Tuesday, June 27, 2006

Community Based Genealogical Projects
I have three genealogical research projects. One is a family history which includes detailed information on each member of my family and which also includes information about the people who held them in slavery & their families (Haynes, Kincaid slaveholders). The second project is an abbreviated family history. This project contains a chronological history of the family (and some collaterals). The third project is a "community based" research project which endeavors to list every black/mulatto/native american person that ever lived in Greenbrier, Monroe, Pocahontas, & Summers Counties. Often, if I find someone from another county in an obscure source I also list them, and I list anyone who has an unusual name which is also found in one of my counties (i.e. Spriggs). If I should live long enough I will begin to compile information on other counties (Raleigh next).
I would have to say that the community based project is my favorite research project. For one thing, it is inclusive of my family history project. While listing names of the areas citizens from various sources I am constantly finding family members who I never would have found if I had purely done a family search. This is because the individuals may have married again and have a new name, or were erroneously listed under another name, or are listed with a nickname or with only abbreviations for a first name. (My grandfather was listed in one census with his first name (Mansfield) as his surname and I found him only b/c I was compiling information for the entire community).
The community based project has led me to be interested in what life was like for Black folks from the area from the time of settlement. (My ancestors - on one side - appear to be early residents of Lewisburg) There is no book that I know of that describes life in these counties from a Black person's point of view. Since nothing exists that I know of I am constantly on the search for snippets of information from other sources.
I now "mine" every book I can get my hands on about the area. I've found that there will be a few references about the Black citizens of the area in almost every book.
Information about this part of WV and its citizens can be found in unusual places. For instance, the July 1972 issue of the NATIONAL GEOGRAPHIC MAGAZINE contained an issue entitled "Mountain Days, Mountain Voices" by Bryan Hodgson. The article contains a photo of a Black male who is standing in front of "C.D. Hanger Jeweler". The man is not identified by name but his picture is accompanied by the following statement:
"Emblems of patriotism brighten a shop front in Alderson where a citizen savors a moment of quiet after the 4th of July parade. During the days of the underground railroad, freedom bound slaves passed through the mountains of southern Appalachia aided by sympathizers who in 1863 helped make WV a separate state".

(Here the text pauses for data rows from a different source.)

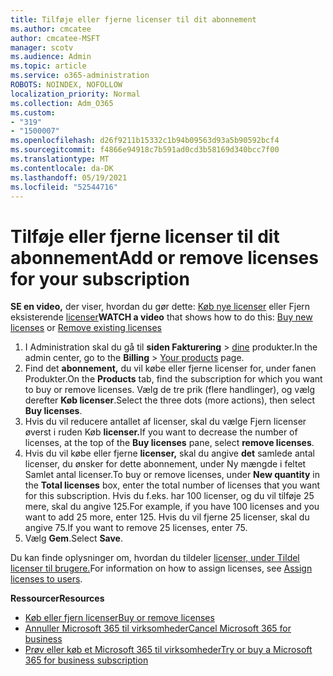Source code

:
 ```yaml
---
title: Tilføje eller fjerne licenser til dit abonnement
ms.author: cmcatee
author: cmcatee-MSFT
manager: scotv
ms.audience: Admin
ms.topic: article
ms.service: o365-administration
ROBOTS: NOINDEX, NOFOLLOW
localization_priority: Normal
ms.collection: Adm_O365
ms.custom:
- "319"
- "1500007"
ms.openlocfilehash: d26f9211b15332c1b94b09563d93a5b90592bcf4
ms.sourcegitcommit: f4866e94918c7b591ad0cd3b58169d340bcc7f00
ms.translationtype: MT
ms.contentlocale: da-DK
ms.lasthandoff: 05/19/2021
ms.locfileid: "52544716"
---
```

# <a name="add-or-remove-licenses-for-your-subscription"></a><span data-ttu-id="bfac5-102">Tilføje eller fjerne licenser til dit abonnement</span><span class="sxs-lookup"><span data-stu-id="bfac5-102">Add or remove licenses for your subscription</span></span>

<span data-ttu-id="bfac5-103">**SE en video,** der viser, hvordan du gør dette: [Køb nye licenser](https://go.microsoft.com/fwlink/p/?linkid=2154857) eller Fjern eksisterende [licenser](https://go.microsoft.com/fwlink/p/?linkid=2154938)</span><span class="sxs-lookup"><span data-stu-id="bfac5-103">**WATCH a video** that shows how to do this: [Buy new licenses](https://go.microsoft.com/fwlink/p/?linkid=2154857) or [Remove existing licenses](https://go.microsoft.com/fwlink/p/?linkid=2154938)</span></span>

1. <span data-ttu-id="bfac5-104">I Administration skal du gå til **siden Fakturering**  >  [dine](https://go.microsoft.com/fwlink/p/?linkid=842054) produkter.</span><span class="sxs-lookup"><span data-stu-id="bfac5-104">In the admin center, go to the **Billing** > [Your products](https://go.microsoft.com/fwlink/p/?linkid=842054) page.</span></span>
2. <span data-ttu-id="bfac5-105">Find det **abonnement,** du vil købe eller fjerne licenser for, under fanen Produkter.</span><span class="sxs-lookup"><span data-stu-id="bfac5-105">On the **Products** tab, find the subscription for which you want to buy or remove licenses.</span></span> <span data-ttu-id="bfac5-106">Vælg de tre prik (flere handlinger), og vælg derefter **Køb licenser**.</span><span class="sxs-lookup"><span data-stu-id="bfac5-106">Select the three dots (more actions), then select **Buy licenses**.</span></span>
3. <span data-ttu-id="bfac5-107">Hvis du vil reducere antallet af licenser,  skal du vælge Fjern licenser øverst i ruden Køb **licenser.**</span><span class="sxs-lookup"><span data-stu-id="bfac5-107">If you want to decrease the number of licenses, at the top of the **Buy licenses** pane, select **remove licenses**.</span></span>
4. <span data-ttu-id="bfac5-108">Hvis du vil købe eller fjerne **licenser,** skal du angive **det** samlede antal licenser, du ønsker for dette abonnement, under Ny mængde i feltet Samlet antal licenser.</span><span class="sxs-lookup"><span data-stu-id="bfac5-108">To buy or remove licenses, under **New quantity** in the **Total licenses** box, enter the total number of licenses that you want for this subscription.</span></span> <span data-ttu-id="bfac5-109">Hvis du f.eks. har 100 licenser, og du vil tilføje 25 mere, skal du angive 125.</span><span class="sxs-lookup"><span data-stu-id="bfac5-109">For example, if you have 100 licenses and you want to add 25 more, enter 125.</span></span> <span data-ttu-id="bfac5-110">Hvis du vil fjerne 25 licenser, skal du angive 75.</span><span class="sxs-lookup"><span data-stu-id="bfac5-110">If you want to remove 25 licenses, enter 75.</span></span>
5. <span data-ttu-id="bfac5-111">Vælg **Gem**.</span><span class="sxs-lookup"><span data-stu-id="bfac5-111">Select **Save**.</span></span>

<span data-ttu-id="bfac5-112">Du kan finde oplysninger om, hvordan du tildeler [licenser, under Tildel licenser til brugere.](/microsoft-365/admin/manage/assign-licenses-to-users)</span><span class="sxs-lookup"><span data-stu-id="bfac5-112">For information on how to assign licenses, see [Assign licenses to users](/microsoft-365/admin/manage/assign-licenses-to-users).</span></span>

<span data-ttu-id="bfac5-113">**Ressourcer**</span><span class="sxs-lookup"><span data-stu-id="bfac5-113">**Resources**</span></span>
  
- [<span data-ttu-id="bfac5-114">Køb eller fjern licenser</span><span class="sxs-lookup"><span data-stu-id="bfac5-114">Buy or remove licenses</span></span>](/microsoft-365/commerce/licenses/buy-licenses)
- [<span data-ttu-id="bfac5-115">Annuller Microsoft 365 til virksomheder</span><span class="sxs-lookup"><span data-stu-id="bfac5-115">Cancel Microsoft 365 for business</span></span>](/microsoft-365/commerce/subscriptions/cancel-your-subscription)
- [<span data-ttu-id="bfac5-116">Prøv eller køb et Microsoft 365 til virksomheder</span><span class="sxs-lookup"><span data-stu-id="bfac5-116">Try or buy a Microsoft 365 for business subscription</span></span>](/microsoft-365/commerce/try-or-buy-microsoft-365)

I will take the magazine to WV on my next trip to see if anyone can identify the gentleman by name.

Tip: If I were to do a community based project for a larger city/area I would take one enumeration district only. I would start with 1880 and then go backward and forward. I would then start "mining" other sources for information on the listed residents. Obviously, this project is easier when you are looking for a group of folks that only make up a very small part of the community.